What a Succession Plan Actually Covers
Most owners think of succession planning as picking a successor. That's one piece. A complete plan addresses:
- Business valuation — establishing what the business is actually worth
- Successor identification and development — preparing whoever will take over
- Ownership transfer structure — the legal and tax mechanics of the handoff
- Buy/sell agreements and funding — ensuring liquidity when the transition is triggered
- Estate planning integration — coordinating the business transfer with personal wealth and inheritance goals
- The owner's post-transition finances — confirming retirement is actually funded
These six elements together reveal an important distinction: succession planning is broader than an exit strategy. An exit strategy defines how an owner leaves. Succession planning prepares the business, the successor, and the owner's finances for any ownership transition — including unplanned ones.

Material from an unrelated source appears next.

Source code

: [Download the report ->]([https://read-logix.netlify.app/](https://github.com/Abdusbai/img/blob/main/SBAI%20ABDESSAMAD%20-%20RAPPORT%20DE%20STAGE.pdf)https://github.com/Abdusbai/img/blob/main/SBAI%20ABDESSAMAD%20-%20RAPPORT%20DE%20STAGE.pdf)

Why So Few Owners Have a Plan
Gallup's 2025 Pathways to Wealth Survey found that one-third of business owners had no long-term plan or were unsure about their business's future. Common reasons: too busy, too early, not sure where to start.
Waiting shrinks every option available. Valuation improvements, leadership development, and tax structures all require years to implement effectively — not months. Advisors generally recommend starting the process at least five to ten years before any anticipated transition, precisely because so many of the most valuable moves are unavailable to owners who wait.
The 5 D's Every Business Owner Needs to Plan For
Most succession planning conversations focus on retirement — the planned, orderly exit. But the Exit Planning Institute estimates that roughly 50% of business exits are involuntary, triggered by one of five events known as the 5 D's.
Death, Disability, Divorce, Distress, and Disagreement
| The "D" | How It Disrupts an Unprepared Business |
|---|---|
| Death | Heirs inherit ownership without liquidity or operational knowledge; business may need to be sold quickly at a steep discount |
| Disability | Key decision-making disappears without a designated successor; operations stall |
| Divorce | Ownership interests can become marital property subject to forced sale or division |
| Distress | Financial pressure compresses options; a distressed sale rarely reflects true business value |
| Disagreement | Co-owner disputes can deadlock operations and trigger expensive litigation |
A business owner who plans only for a comfortable retirement exit is unprotected against all five. Protecting against them requires infrastructure that most owners don't build until it's too late: a funded buy/sell agreement, key-person insurance, and a designated successor with documented authority. These tools serve one purpose — keeping the business intact when circumstances force an exit on someone else's timeline.

That's why succession planning belongs on the agenda now, not when retirement starts feeling real. The 5 D's don't wait for a convenient moment.
Succession Planning Options: Choosing the Right Path
One of the first decisions is choosing a succession path. Many owners delay planning because the options feel overwhelming — but they're manageable once you see the full menu laid out clearly.
Internal Succession Options
Family ownership transfer passes leadership and ownership to the next generation. This path requires estate planning integration to manage gift and estate taxes, and honest assessment of whether the family member is operationally ready. Gallup found 26% of owners plan to give the business to a family member.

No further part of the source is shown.